Progress on the Bolinas downtown affordable housing project leapt ahead this week as its developers, the Bolinas Community Land Trust, secured more than half a million dollars in urgently needed county funding.
As recently as last month, the nine-unit complex planned for 31 Wharf Road was in jeopardy as its funding came up roughly $1 million short. On Tuesday, the Board of Supervisors approved an infusion of $625,000 from Measure W community housing funds, by far the largest allocation of monies yet from the hotel and vacation rental tax.
“The short-term rental tax really can have an effect on our affordable housing,” said Arianne Dar, the land trust’s executive director. “To be able to push this project over the top is really important. It’s been a huge weight off my shoulders.”
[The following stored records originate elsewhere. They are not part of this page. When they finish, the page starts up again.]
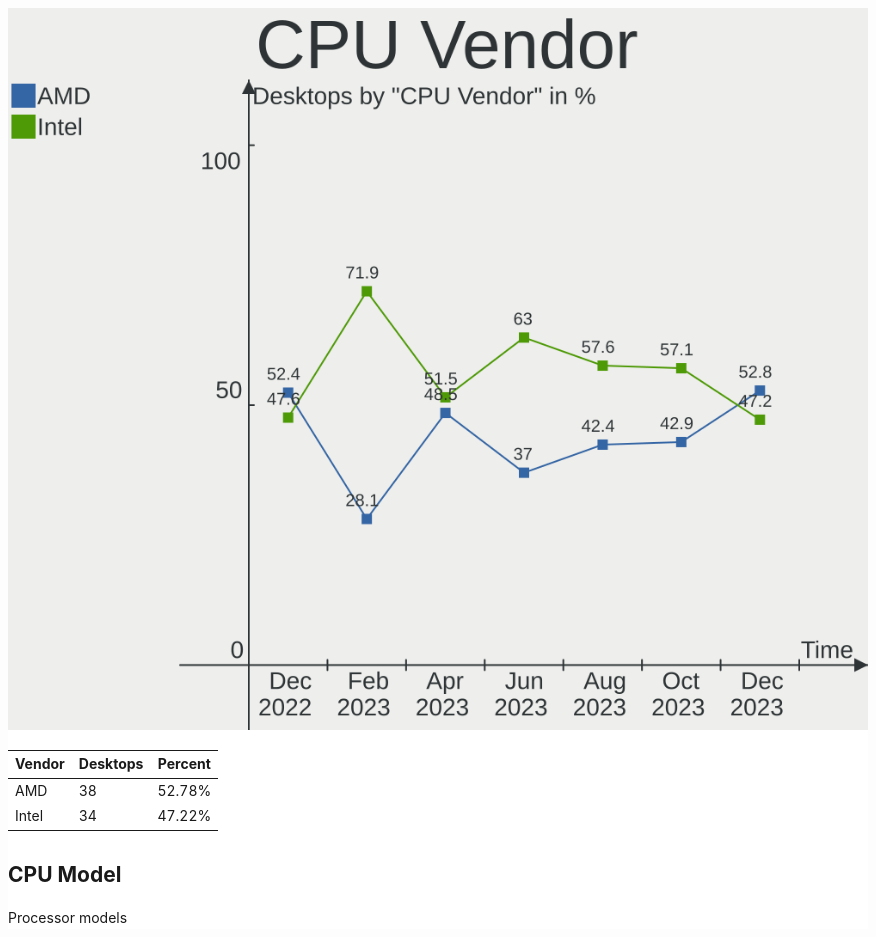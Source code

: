 ![CPU Vendor](./images/line_chart/cpu_vendor.svg)

| Vendor | Desktops | Percent |
|--------|----------|---------|
| AMD    | 38       | 52.78%  |
| Intel  | 34       | 47.22%  |

CPU Model
---------

Processor models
In recent months, the trust has tweaked the project plans in an effort to close funding gaps. The building will now house nine rather than eight units, and two units will be available to those making up to 50 percent of the area’s median income, rather than just 30 percent. Residents won’t park in an underground garage, but in an outdoor parking lot on the hillside behind the building, linked to Wharf Road by a simple two-way driveway, rather than a circular one. One downstairs unit will also be made accessible in accordance with the Americans with Disabilities Act.
The Wharf Road property, currently a 100,000-square-foot vacant lot next to Smiley’s Schooner Saloon, is one of two approved affordable housing projects poised to relieve some of the urgent housing needs in West Marin’s coastal villages. The other, the 50-unit Coast Guard project in Point Reyes Station, will rehabilitate existing structures. It hasn’t received any Measure W funding.
The Bolinas project received more than $4 million from an anonymous donor who helped the land trust buy the property in 2019. Originally, the donor planned to fund the whole thing. But as the predicted costs climbed to nearly $14 million last year, the donor backed out of fully funding the project, and B.C.L.T. had to search for an array of other public and private monies. The total projected cost has since shrunk to about $10.5 million.
The county initially told the trust it would need to use project-based Section 8 housing vouchers, which would have barred undocumented people from renting the units unless they were part of mixed-status families. Later, the land trust learned there were no such vouchers available at all. The project was suddenly in danger, Ms. Dar said, with a million-dollar deficit threatening the funding that several groups had already committed, including $725,000 from the Marin Community Foundation.
“We’ve been juggling all these different potential funders, none of whom want to commit their funding until they know everyone else has committed their funding,” she said. “The donors were saying: ‘We’ll give you this money if you show us you have all your other money.’”
The project was also delayed last spring when a neighbor appealed it to the Board of Supervisors, then the California Coastal Commission, over a complaint about the plan for a circular driveway exit. The existing two-way driveway is on B.C.L.T. land, but the homeowner next door, Roland Crotts, said his family historically used it to access their property. After agreeing to negotiate, Mr. Crotts dropped the appeal before a coastal commission hearing last September, and the B.C.L.T. decided to scrap the circular driveway in favor of a two-way driveway adjacent to Smiley’s.
The trust is also getting more than $2.3 million from Clearinghouse Community Development Financial Institution, which gives loans to housing nonprofits. When Ms. Dar contacted Clearinghouse to discuss the trust’s deficit, the lender agreed to drop some costs and lock in interest rates. Next, the B.C.L.T. asked the county to open up two of the project’s units to renters making 50 percent of local median income, which is still considered between very low-income and low-income. The trust also boosted its own future rent for the office space in the building.
The remaining deficit was just $175,000, and on April 28, the land trust asked the county to cover the difference. The trust was already slated to get $450,000 from Measure W, and this week, the supervisors approved an increase up to $625,000. The B.C.L.T. plans to break ground by September with its contractor, Oliver and Company, the Richmond-based firm that built the Bolinas Community Health Center and firehouse. The project is set to be finished in the first quarter of 2024.
Ms. Dar credits the flexibility and local focus of Measure W with rescuing the project from financial peril. Since West Marin voters passed the measure in 2018, the transient occupancy tax has generated more than $2 million in housing funds, and financed six other B.C.L.T. efforts, though none as generously as the downtown project. Before this project, the largest single use of Measure W funds was $200,000 allotted to the Community Land Trust of West Marin to purchase a retained life estate from Point Reyes Station homeowner Bobbi Loeb.
The county lauded both trusts’ purchases as great uses of the tax dollars.
“Having Measure W as a dedicated funding source for community housing in West Marin is an incredible asset,” county planner Molly Kron said. “These are dollars that otherwise would have been hard fought to find elsewhere.”